■ **About this task**
Find how many lines of the following entries contain "hour". Reply with the number alone.

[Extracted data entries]
────────────────────────────────────────

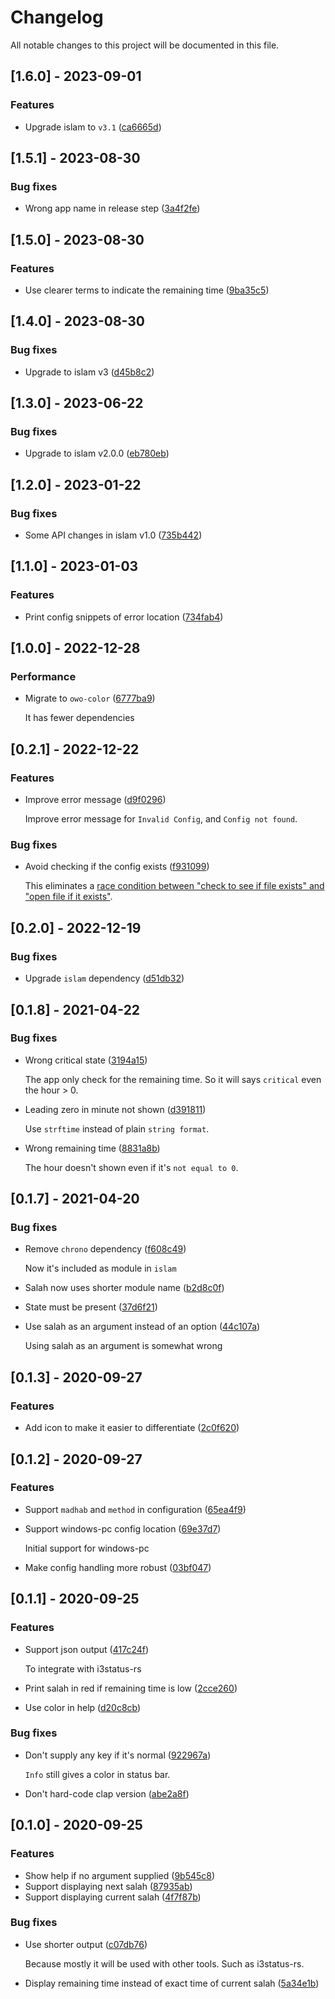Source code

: # Changelog

All notable changes to this project will be documented in this file.

## [1.6.0] - 2023-09-01

### Features

- Upgrade islam to `v3.1` ([ca6665d](https://github.com/azzamsa/bilal/commit/ca6665d8409be28bd1ed2ac025e244dbce363066))

## [1.5.1] - 2023-08-30

### Bug fixes

- Wrong app name in release step ([3a4f2fe](https://github.com/azzamsa/bilal/commit/3a4f2fe832033c8089458656d3c9a872a13336b2))

## [1.5.0] - 2023-08-30

### Features

- Use clearer terms to indicate the remaining time ([9ba35c5](https://github.com/azzamsa/bilal/commit/9ba35c552ef1dccc4c0f8ee5cc66289a7633c5ff))

## [1.4.0] - 2023-08-30

### Bug fixes

- Upgrade to islam v3 ([d45b8c2](https://github.com/azzamsa/bilal/commit/d45b8c2a65469f7f40fcb9243d140043ad00992e))

## [1.3.0] - 2023-06-22

### Bug fixes

- Upgrade to islam v2.0.0 ([eb780eb](https://github.com/azzamsa/bilal/commit/eb780eb860525c7896475f74ae28c68f3603d306))

## [1.2.0] - 2023-01-22

### Bug fixes

- Some API changes in islam v1.0 ([735b442](https://github.com/azzamsa/bilal/commit/735b442c616402b7209068315cb1ffd506f81e20))

## [1.1.0] - 2023-01-03

### Features

- Print config snippets of error location ([734fab4](https://github.com/azzamsa/bilal/commit/734fab40a8e43e2e4a41d50e156eeb49a30a5575))

## [1.0.0] - 2022-12-28

### Performance

- Migrate to `owo-color` ([6777ba9](https://github.com/azzamsa/bilal/commit/6777ba9759a559884022163565a2ee19242dec3c))

  It has fewer dependencies

## [0.2.1] - 2022-12-22

### Features

- Improve error message ([d9f0296](https://github.com/azzamsa/bilal/commit/d9f0296961bd6aab042f869d59734acde49982bb))

  Improve error message for `Invalid Config`, and `Config not found`.

### Bug fixes

- Avoid checking if the config exists ([f931099](https://github.com/azzamsa/bilal/commit/f9310994465a985801d0cb1aa3076446f7cac819))

  This eliminates a [race condition between "check to see if file exists" and "open file if it exists"](https://en.wikipedia.org/wiki/Time-of-check_to_time-of-use).

## [0.2.0] - 2022-12-19

### Bug fixes

- Upgrade `islam` dependency ([d51db32](https://github.com/azzamsa/bilal/commit/d51db32cab86c23e9e8f6d5725cfb81446dbff6e))

## [0.1.8] - 2021-04-22

### Bug fixes

- Wrong critical state ([3194a15](https://github.com/azzamsa/bilal/commit/3194a1567c5f6ec531243eace6bc2e24026fe3f3))

  The app only check for the remaining time.
  So it will says `critical` even the hour > 0.

- Leading zero in minute not shown ([d391811](https://github.com/azzamsa/bilal/commit/d3918115f6b7e91241c5c344362d91d08dce8cc0))

  Use `strftime` instead of plain `string format`.

- Wrong remaining time ([8831a8b](https://github.com/azzamsa/bilal/commit/8831a8b70e1a7d0122dc226cb9d4244543172dd1))

  The hour doesn't shown even if it's `not equal to 0`.

## [0.1.7] - 2021-04-20

### Bug fixes

- Remove `chrono` dependency ([f608c49](https://github.com/azzamsa/bilal/commit/f608c495dddfaea12b73771a540ecd139a91a99f))

  Now it's included as module in `islam`

- Salah now uses shorter module name ([b2d8c0f](https://github.com/azzamsa/bilal/commit/b2d8c0f624c45725594b87edc35cfd4dc763fa09))
- State must be present ([37d6f21](https://github.com/azzamsa/bilal/commit/37d6f21717a531ce2e7c6b8a636234f7b7a25235))
- Use salah as an argument instead of an option ([44c107a](https://github.com/azzamsa/bilal/commit/44c107a2b421914231c06b8d45cd7da62b42b0b6))

  Using salah as an argument is somewhat wrong

## [0.1.3] - 2020-09-27

### Features

- Add icon to make it easier to differentiate ([2c0f620](https://github.com/azzamsa/bilal/commit/2c0f620dd0669cddffaf2958e88e312e086e4655))

## [0.1.2] - 2020-09-27

### Features

- Support `madhab` and `method` in configuration ([65ea4f9](https://github.com/azzamsa/bilal/commit/65ea4f9190e2dbb8fe5ff47fd8b1505b2ecc5a6a))
- Support windows-pc config location ([69e37d7](https://github.com/azzamsa/bilal/commit/69e37d72b7cdbb830440ba03dc10c420309eb982))

  Initial support for windows-pc

- Make config handling more robust ([03bf047](https://github.com/azzamsa/bilal/commit/03bf0472c44074b06b11e8a2d27ed6d922bd2625))

## [0.1.1] - 2020-09-25

### Features

- Support json output ([417c24f](https://github.com/azzamsa/bilal/commit/417c24f81fedb401e41995ec27437e7fcec4b134))

  To integrate with i3status-rs

- Print salah in red if remaining time is low ([2cce260](https://github.com/azzamsa/bilal/commit/2cce26049c0b44048939e92d45c66d5099f3d8a1))
- Use color in help ([d20c8cb](https://github.com/azzamsa/bilal/commit/d20c8cb5d66dd2e290b0e9443f1e1488c8ee1d95))

### Bug fixes

- Don't supply any key if it's normal ([922967a](https://github.com/azzamsa/bilal/commit/922967a1f163e184a8b549697d31e227e5f8ae02))

  `Info` still gives a color in status bar.

- Don't hard-code clap version ([abe2a8f](https://github.com/azzamsa/bilal/commit/abe2a8f05d53218031c0d64d5cb4a829a2974cca))

## [0.1.0] - 2020-09-25

### Features

- Show help if no argument supplied ([9b545c8](https://github.com/azzamsa/bilal/commit/9b545c889c0f76f0a4e007caf4914340ba016732))
- Support displaying next salah ([87935ab](https://github.com/azzamsa/bilal/commit/87935ab2db72d104d98ad2468a81432e2c9057df))
- Support displaying current salah ([4f7f87b](https://github.com/azzamsa/bilal/commit/4f7f87b99f059e7dff40b7883262fe1f9ae81ee1))

### Bug fixes

- Use shorter output ([c07db76](https://github.com/azzamsa/bilal/commit/c07db7664a9d92cec67c377cdb01d781931d9a40))

  Because mostly it will be used with other tools. Such as i3status-rs.

- Display remaining time instead of exact time of current salah ([5a34e1b](https://github.com/azzamsa/bilal/commit/5a34e1bbfc337cf35cafbc197deb0d8ffac02c50))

────────────────────────────────────────

■ **Answer section**
2